Uzenot D, Azulay J-P, Pouget J
Service de neurologie et maladies neuromusculaires, Centre de référence des maladies neuromusculaires rares, Marseille-Nice, CHU La Timone, 264, rue Saint-Pierre, 13005 Marseille, France.
Rev Neurol (Paris). 2007 Sep;163 Spec No 1:3S68-76.

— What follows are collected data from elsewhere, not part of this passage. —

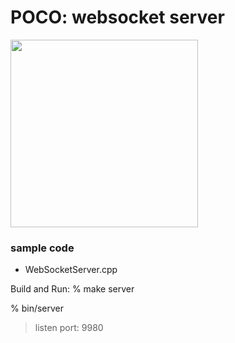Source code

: POCO: websocket server
===============

<image src="https://raw.githubusercontent.com/ohwada/MAC_cpp_Samples/master/POCO/screenshots/websocket_server.png" width="300" /> 

### sample code
- WebSocketServer.cpp

Build and Run:
% make server

% bin/server
> listen port: 9980


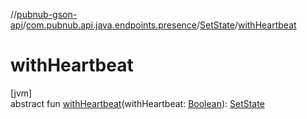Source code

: //[pubnub-gson-api](../../../index.md)/[com.pubnub.api.java.endpoints.presence](../index.md)/[SetState](index.md)/[withHeartbeat](with-heartbeat.md)

# withHeartbeat

[jvm]\
abstract fun [withHeartbeat](with-heartbeat.md)(withHeartbeat: [Boolean](https://kotlinlang.org/api/latest/jvm/stdlib/kotlin-stdlib/kotlin/-boolean/index.html)): [SetState](index.md)

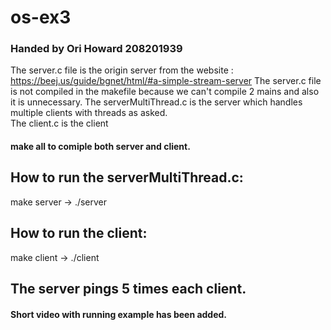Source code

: # os-ex3
### Handed by Ori Howard 208201939
The server.c file is the origin server from the website : https://beej.us/guide/bgnet/html/#a-simple-stream-server
The server.c file is not compiled in the makefile because we can't compile 2 mains and also it is unnecessary.
The serverMultiThread.c is the server which handles multiple clients with threads as asked.  
The client.c is the client  

#### make all to comiple both server and client.

## How to run the serverMultiThread.c:
make server -> ./server

## How to run the client:
make client -> ./client



## The server pings 5 times each client.
#### Short video with running example has been added.

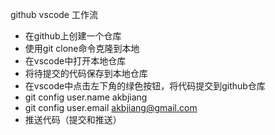 github vscode 工作流

- 在github上创建一个仓库
- 使用git clone命令克隆到本地
- 在vscode中打开本地仓库
- 将待提交的代码保存到本地仓库
- 在vscode中点击左下角的绿色按钮，将代码提交到github仓库
- git config user.name akbjiang
- git config user.email akbjiang@gmail.com
- 推送代码（提交和推送）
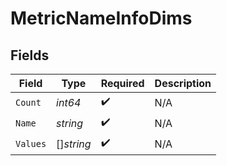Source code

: # MetricNameInfoDims


## Fields

| Field              | Type               | Required           | Description        |
| ------------------ | ------------------ | ------------------ | ------------------ |
| `Count`            | *int64*            | :heavy_check_mark: | N/A                |
| `Name`             | *string*           | :heavy_check_mark: | N/A                |
| `Values`           | []*string*         | :heavy_check_mark: | N/A                |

Treatment's initiation in chronic inflammatory demyelinating polyradiculopathy (CIDP) remains a difficult medical decision. Only plasma exchanges, intravenous immunoglobulins (IVIg) and corticosteroids are proven effective treatments. Immunosuppressors are actually not first-line treatments in CIDP. Particular CIDP forms are associated with different response to treatments: pure motor CIDP should be treated by IVIg, and corticosteroids should only carefully be used in Lewis-Sumner syndrome. Otherwise, IVIg are first-line treatment in diabetic patients. Patients must be informed of side's effects and expected clinical effects. Early treatment was actually not proved to prevent axonal damages in CIDP patients, and waiting seems to be the best therapeutic option in poorly symptomatic patients. Recently, clinical guidelines were proposed to help clinician in this treatment choice, but there is no consensus about the best dose, duration or administration way to CIDP treatments. Further studies should be performed to clarify these points and to determine immunosuppressor agents place in treatment strategy.
慢性炎症性脱髓鞘性多发性神经根神经病(CIDP)的治疗启动仍然是一个艰难的医学决策。仅血浆置换、静脉注射免疫球蛋白(IVIg)和皮质类固醇被证明是有效的治疗方法。免疫抑制剂实际上并非CIDP的一线治疗方法。特定的CIDP形式与对治疗的不同反应相关:纯运动性CIDP应以IVIg治疗,而皮质类固醇仅应谨慎用于Lewis-Sumner综合征。否则,IVIg是糖尿病患者的一线治疗方法。必须告知患者副作用和预期的临床效果。实际上,早期治疗并未被证明可预防CIDP患者的轴索损伤,对于症状轻微的患者,等待似乎是最佳的治疗选择。最近,有人提出了临床指南以帮助临床医生进行这种治疗选择,但对于CIDP治疗的最佳剂量、持续时间或给药方式尚无共识。应进行进一步研究以阐明这些问题,并确定免疫抑制剂在治疗策略中的地位。